Alistair Cooke dies at 95

Tributes are starting to come in for broadcaster, Alistair Cooke, a legend in Britain and his adopted United States, who has died at the age of 95, less than a month after recording his final Letter from America for the BBC.

True to Cooke’s erudite nature, the Letter from America radio series ran the gamut from high intrigue in the corridors of power in Washington to the significance to Americans of serving cranberry sauce with turkey on Thanksgiving Day.

Only three times did Cooke miss filing a Letter but, in recent months, regular listeners could sense his flagging health in his voice. Many wondered how he could ever finish a broadcast.

Cooke’s mellifluous voice belied his origins as an iron-fitter’s son from the working class English seaside resort of Blackpool, his university years at Cambridge, Harvard and Yale, and the US citizenship he took in 1941.

British Prime Minister, Tony Blair, has paid warm tribute to the broadcaster: “He was really one of the greatest broadcasters of all time.”

Generations have grown up, married and raised their own families to the sound of Cooke’s genteel account of life in the US. What he said was never as important as the way he said it.

The show was supposed to run for only 13 weeks, but Cooke’s honeyed tones, as he murmured “Good evening” across the airwaves, captivated his audience and he became a permanent fixture.

The BBC believes it was the longest running radio show in history.

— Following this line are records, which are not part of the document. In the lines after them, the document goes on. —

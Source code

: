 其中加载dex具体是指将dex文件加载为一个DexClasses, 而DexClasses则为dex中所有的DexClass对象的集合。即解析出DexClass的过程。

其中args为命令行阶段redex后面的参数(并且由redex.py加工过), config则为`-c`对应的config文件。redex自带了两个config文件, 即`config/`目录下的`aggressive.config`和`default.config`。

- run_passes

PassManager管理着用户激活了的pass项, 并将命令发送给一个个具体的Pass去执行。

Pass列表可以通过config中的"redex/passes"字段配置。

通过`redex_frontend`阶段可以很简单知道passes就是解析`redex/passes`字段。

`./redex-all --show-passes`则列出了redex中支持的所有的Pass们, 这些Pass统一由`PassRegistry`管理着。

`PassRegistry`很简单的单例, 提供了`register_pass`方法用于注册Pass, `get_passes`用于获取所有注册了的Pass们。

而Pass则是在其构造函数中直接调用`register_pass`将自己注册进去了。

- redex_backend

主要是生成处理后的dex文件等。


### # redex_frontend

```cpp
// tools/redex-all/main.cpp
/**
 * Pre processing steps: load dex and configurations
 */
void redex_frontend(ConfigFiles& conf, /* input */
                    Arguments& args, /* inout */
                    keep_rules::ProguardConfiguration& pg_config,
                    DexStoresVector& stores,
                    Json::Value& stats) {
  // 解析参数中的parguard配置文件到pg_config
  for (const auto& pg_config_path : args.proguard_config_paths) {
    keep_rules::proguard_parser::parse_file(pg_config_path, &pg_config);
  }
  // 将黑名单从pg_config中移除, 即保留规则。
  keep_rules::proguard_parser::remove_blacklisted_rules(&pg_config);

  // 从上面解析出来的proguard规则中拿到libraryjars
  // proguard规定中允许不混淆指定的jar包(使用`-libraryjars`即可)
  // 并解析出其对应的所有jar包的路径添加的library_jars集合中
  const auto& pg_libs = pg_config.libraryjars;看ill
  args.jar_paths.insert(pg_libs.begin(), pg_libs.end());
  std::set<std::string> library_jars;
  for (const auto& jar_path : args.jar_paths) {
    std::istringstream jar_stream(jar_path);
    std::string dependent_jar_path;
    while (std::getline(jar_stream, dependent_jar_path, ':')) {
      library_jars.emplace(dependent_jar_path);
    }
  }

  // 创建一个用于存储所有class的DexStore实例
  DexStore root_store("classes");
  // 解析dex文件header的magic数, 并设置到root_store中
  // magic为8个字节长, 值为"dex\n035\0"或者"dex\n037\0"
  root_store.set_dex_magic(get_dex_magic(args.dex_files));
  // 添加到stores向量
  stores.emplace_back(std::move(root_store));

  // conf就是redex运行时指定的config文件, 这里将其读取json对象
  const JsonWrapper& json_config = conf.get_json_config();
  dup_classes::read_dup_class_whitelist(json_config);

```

Certainly, it established Cooke as Britain’s pre-eminent observer of American life.

Born in Salford in 1908, Cooke went on to receive four Emmys, the 1972 Peabody Award for meritorious services to broadcasting, the 1972 Writers’ Guild of Great Britain award for best documentary and, in 1973, the Dimbleby Award from the Society of Film and TV Arts.

His standing in America was such that in 1972, he addressed a joint session of the US Congress on its 200th anniversary.

In his 90s, Cooke was acutely conscious – and highly critical – of changes in the modern media: “The big change in journalism is that even the serious papers are going tabloid. If the old traditions had been kept up, we would never have heard of Bill Clintons’, well … Just as we never knew about John Kennedy. At some point, the taboo broke.”

A BBC obituary program on Alistair Cooke will be broadcast on Radio National in
place of Correspondents’ Report this Sunday, 4 April, at 8am and will
be introduced by Hamish Robertson.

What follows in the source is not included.